* **Problem description**
Reproduce the data below verbatim from the line containing "### 7. Monitoring Module ✅" through its final line, and produce nothing more.

* **Records supplied**
_ _ _ _

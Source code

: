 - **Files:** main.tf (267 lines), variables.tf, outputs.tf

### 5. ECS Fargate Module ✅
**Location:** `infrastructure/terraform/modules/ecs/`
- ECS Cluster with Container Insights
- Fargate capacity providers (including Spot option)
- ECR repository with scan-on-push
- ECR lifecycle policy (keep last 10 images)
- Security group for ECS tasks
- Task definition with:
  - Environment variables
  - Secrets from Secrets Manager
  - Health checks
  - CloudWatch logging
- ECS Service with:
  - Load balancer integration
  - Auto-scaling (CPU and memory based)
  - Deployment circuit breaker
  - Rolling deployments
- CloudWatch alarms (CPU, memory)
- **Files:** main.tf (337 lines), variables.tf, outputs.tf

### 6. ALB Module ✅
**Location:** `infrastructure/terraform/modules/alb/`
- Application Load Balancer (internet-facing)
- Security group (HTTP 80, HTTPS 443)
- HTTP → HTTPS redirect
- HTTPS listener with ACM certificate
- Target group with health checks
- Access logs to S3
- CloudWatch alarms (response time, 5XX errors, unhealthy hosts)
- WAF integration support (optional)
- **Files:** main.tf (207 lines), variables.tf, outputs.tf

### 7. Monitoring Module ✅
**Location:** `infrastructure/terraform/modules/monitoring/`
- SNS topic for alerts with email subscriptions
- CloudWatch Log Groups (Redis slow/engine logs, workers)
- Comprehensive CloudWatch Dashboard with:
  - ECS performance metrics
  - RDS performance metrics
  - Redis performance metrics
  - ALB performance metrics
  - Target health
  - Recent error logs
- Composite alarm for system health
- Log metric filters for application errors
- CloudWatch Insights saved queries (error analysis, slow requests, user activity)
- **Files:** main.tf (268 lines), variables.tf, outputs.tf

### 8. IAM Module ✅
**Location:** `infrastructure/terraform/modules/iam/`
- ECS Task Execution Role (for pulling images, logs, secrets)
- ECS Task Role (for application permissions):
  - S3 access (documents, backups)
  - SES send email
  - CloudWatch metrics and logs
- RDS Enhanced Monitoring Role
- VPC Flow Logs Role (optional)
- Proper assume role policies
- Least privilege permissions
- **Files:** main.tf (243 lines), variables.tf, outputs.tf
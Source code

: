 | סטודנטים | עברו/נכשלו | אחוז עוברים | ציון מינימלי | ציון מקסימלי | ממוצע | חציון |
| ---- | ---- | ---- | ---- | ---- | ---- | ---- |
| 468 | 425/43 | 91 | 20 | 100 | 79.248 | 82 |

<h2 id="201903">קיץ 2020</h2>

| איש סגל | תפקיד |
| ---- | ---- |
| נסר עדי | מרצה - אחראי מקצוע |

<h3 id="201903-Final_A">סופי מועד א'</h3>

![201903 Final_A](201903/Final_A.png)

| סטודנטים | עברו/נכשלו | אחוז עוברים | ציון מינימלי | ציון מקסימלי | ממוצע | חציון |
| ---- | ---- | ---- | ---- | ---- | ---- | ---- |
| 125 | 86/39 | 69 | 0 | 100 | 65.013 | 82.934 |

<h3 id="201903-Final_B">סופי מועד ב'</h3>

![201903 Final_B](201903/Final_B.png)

_ _ _ _

* **Exercise answer**
### 7. Monitoring Module ✅
**Location:** `infrastructure/terraform/modules/monitoring/`
- SNS topic for alerts with email subscriptions
- CloudWatch Log Groups (Redis slow/engine logs, workers)
- Comprehensive CloudWatch Dashboard with:
  - ECS performance metrics
  - RDS performance metrics
  - Redis performance metrics
  - ALB performance metrics
  - Target health
  - Recent error logs
- Composite alarm for system health
- Log metric filters for application errors
- CloudWatch Insights saved queries (error analysis, slow requests, user activity)
- **Files:** main.tf (268 lines), variables.tf, outputs.tf

### 8. IAM Module ✅
**Location:** `infrastructure/terraform/modules/iam/`
- ECS Task Execution Role (for pulling images, logs, secrets)
- ECS Task Role (for application permissions):
  - S3 access (documents, backups)
  - SES send email
  - CloudWatch metrics and logs
- RDS Enhanced Monitoring Role
- VPC Flow Logs Role (optional)
- Proper assume role policies
- Least privilege permissions
- **Files:** main.tf (243 lines), variables.tf, outputs.tf
Source code

: | סטודנטים | עברו/נכשלו | אחוז עוברים | ציון מינימלי | ציון מקסימלי | ממוצע | חציון |
| ---- | ---- | ---- | ---- | ---- | ---- | ---- |
| 468 | 425/43 | 91 | 20 | 100 | 79.248 | 82 |

<h2 id="201903">קיץ 2020</h2>

| איש סגל | תפקיד |
| ---- | ---- |
| נסר עדי | מרצה - אחראי מקצוע |

<h3 id="201903-Final_A">סופי מועד א'</h3>

![201903 Final_A](201903/Final_A.png)

| סטודנטים | עברו/נכשלו | אחוז עוברים | ציון מינימלי | ציון מקסימלי | ממוצע | חציון |
| ---- | ---- | ---- | ---- | ---- | ---- | ---- |
| 125 | 86/39 | 69 | 0 | 100 | 65.013 | 82.934 |

<h3 id="201903-Final_B">סופי מועד ב'</h3>

![201903 Final_B](201903/Final_B.png)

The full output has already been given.